We think of Carnival or Mardi Gras as being a week or so before the beginning of Lent but in some cultures the Twelfth Night of Christmas – January 6th – signals the beginning of Carnival. In many major European centres it began the social season of dinners, dances, masked balls, musicales, new ballets, operas and plays (sometimes all on the same bill). It should then come as no surprise that the French influence meant that this tradition carried over to social life in Louisiana and particularly New Orleans. Epiphany/January 6th/12th Night is the day for Gateau de Roi (King Cake) and the beginning of Carnival .
My friend Cecilia tells me that this year her Carnival began with a slice of King Cake and the first parade of the season by the Krewe of Jeanne d’Arc. The Krewe celebrates both the beginning of Carnival and the birthday of Joan of Arc with an old style walking parade. Their route takes them by the statue of the Saint on Decatur Street (above right) where they stop and sing Happy Birthday to the unofficial patron of New Orleans.

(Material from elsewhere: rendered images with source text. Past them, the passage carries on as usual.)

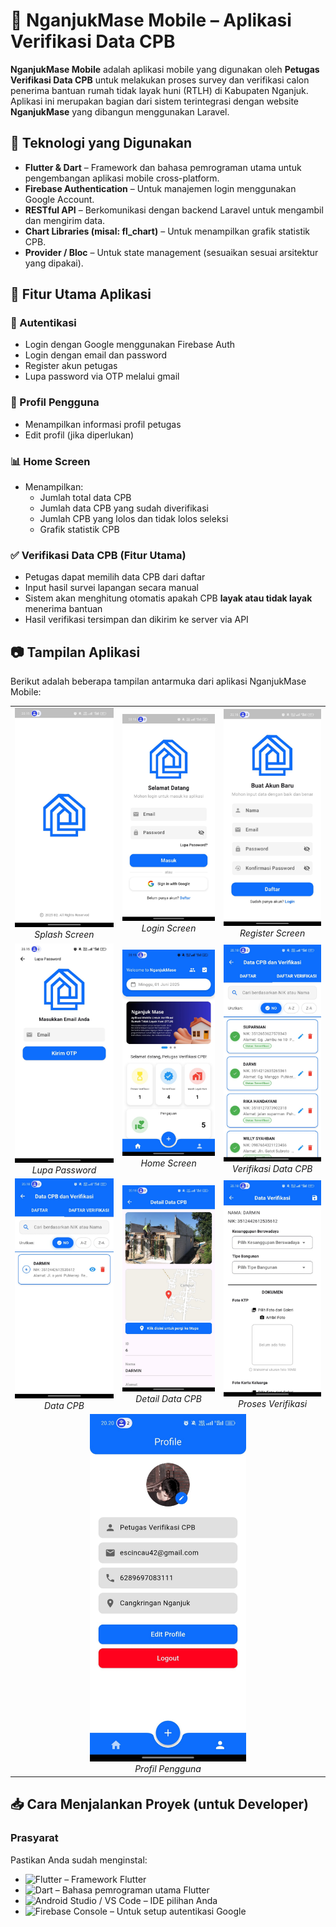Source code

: # 📱 NganjukMase Mobile – Aplikasi Verifikasi Data CPB

**NganjukMase Mobile** adalah aplikasi mobile yang digunakan oleh **Petugas Verifikasi Data CPB** untuk melakukan proses survey dan verifikasi calon penerima bantuan rumah tidak layak huni (RTLH) di Kabupaten Nganjuk. Aplikasi ini merupakan bagian dari sistem terintegrasi dengan website **NganjukMase** yang dibangun menggunakan Laravel.

## 🧩 Teknologi yang Digunakan

- **Flutter & Dart** – Framework dan bahasa pemrograman utama untuk pengembangan aplikasi mobile cross-platform.
- **Firebase Authentication** – Untuk manajemen login menggunakan Google Account.
- **RESTful API** – Berkomunikasi dengan backend Laravel untuk mengambil dan mengirim data.
- **Chart Libraries (misal: fl_chart)** – Untuk menampilkan grafik statistik CPB.
- **Provider / Bloc** – Untuk state management (sesuaikan sesuai arsitektur yang dipakai).

## 🎯 Fitur Utama Aplikasi

### 🔐 Autentikasi

- Login dengan Google menggunakan Firebase Auth
- Login dengan email dan password
- Register akun petugas
- Lupa password via OTP melalui gmail

### 👤 Profil Pengguna

- Menampilkan informasi profil petugas
- Edit profil (jika diperlukan)

### 📊 Home Screen

- Menampilkan:
  - Jumlah total data CPB
  - Jumlah data CPB yang sudah diverifikasi
  - Jumlah CPB yang lolos dan tidak lolos seleksi
  - Grafik statistik CPB

### ✅ Verifikasi Data CPB (Fitur Utama)

- Petugas dapat memilih data CPB dari daftar
- Input hasil survei lapangan secara manual
- Sistem akan menghitung otomatis apakah CPB **layak atau tidak layak** menerima bantuan
- Hasil verifikasi tersimpan dan dikirim ke server via API

## 📷 Tampilan Aplikasi

Berikut adalah beberapa tampilan antarmuka dari aplikasi NganjukMase Mobile:

<table>
  <tr align="center">
    <td><img src="screenshoot/satu.jpg" width="250" alt="Splash Screen"><br><em>Splash Screen</em></td>
    <td><img src="screenshoot/login.jpg" width="250" alt="Login Screen"><br><em>Login Screen</em></td>
    <td><img src="screenshoot/daftar.jpg" width="250" alt="Register Screen"><br><em>Register Screen</em></td>
  </tr>
  <tr align="center">
    <td><img src="screenshoot/lupapas.jpg" width="250" alt="Lupa Password"><br><em>Lupa Password</em></td>
    <td><img src="screenshoot/home.jpg" width="250" alt="Home Screen"><br><em>Home Screen</em></td>
    <td><img src="screenshoot/verifikasihalaman.jpg" width="250" alt="Verifikasi Data CPB"><br><em>Verifikasi Data CPB</em></td>
  </tr>
  <tr align="center">
    <td><img src="screenshoot/daftarhalaman.jpg" width="250" alt="Data CPB"><br><em>Data CPB</em></td>
    <td><img src="screenshoot/detailcpb.jpg" width="250" alt="Detail CPB"><br><em>Detail Data CPB</em></td>
    <td><img src="screenshoot/verif.jpg" width="250" alt="Proses Verifikasi"><br><em>Proses Verifikasi</em></td>
  </tr>
  <tr align="center">
    <td colspan="3"><img src="screenshoot/profil.jpg" width="250" alt="Profil Pengguna"><br><em>Profil Pengguna</em></td>
  </tr>
</table>

## 📥 Cara Menjalankan Proyek (untuk Developer)

### Prasyarat

Pastikan Anda sudah menginstal:

- ![Flutter](https://img.shields.io/badge/Flutter-02569B?style=for-the-badge&logo=flutter&logoColor=white) – Framework Flutter
- ![Dart](https://img.shields.io/badge/Dart-017592?style=for-the-badge&logo=dart&logoColor=white) – Bahasa pemrograman utama Flutter
- ![Android Studio / VS Code](https://img.shields.io/badge/Editor-Android%20Studio%20%2F%20VS%20Code-blue?style=for-the-badge) – IDE pilihan Anda
- ![Firebase Console](https://img.shields.io/badge/Firebase-FFCA28?style=for-the-badge&logo=firebase&logoColor=black) – Untuk setup autentikasi Google
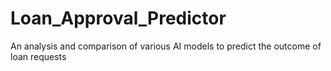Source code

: # Loan_Approval_Predictor
An analysis and comparison of various AI models to predict the outcome of loan requests
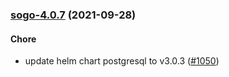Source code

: 
<a name="sogo-4.0.7"></a>
### [sogo-4.0.7](https://github.com/truecharts/apps/compare/sogo-4.0.6...sogo-4.0.7) (2021-09-28)

#### Chore

* update helm chart postgresql to v3.0.3 ([#1050](https://github.com/truecharts/apps/issues/1050))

This year was the 11th annual Jeanne d’Arc parade but the custom of parading on the Twelfth Night after Christmas in New Orleans began back in 1870 with the appearance of the Twelfth Night Revellers. The second Krewe to be formed, they celebrated their arrival with an elaborate nine float parade that was quite the equal in splendour to the rival Comus parades. The pageant was followed by a festive gathering at the French Opera House with the usual tableaux vivants and dancing however the Revellers introduced two innovations to the festivities. The first was a grand march led by the Lord of Misrule as the King Cake was processed around the room. The second was the choosing of a Queen of the celebration. The opening march was a great success and became a fixture at most Mardi Gras balls. The second was truly innovative as women had previously been excluded from all but the dancing at these affairs. Though it too was readily adopted by all the societies the initial attempt did not quite go as planned.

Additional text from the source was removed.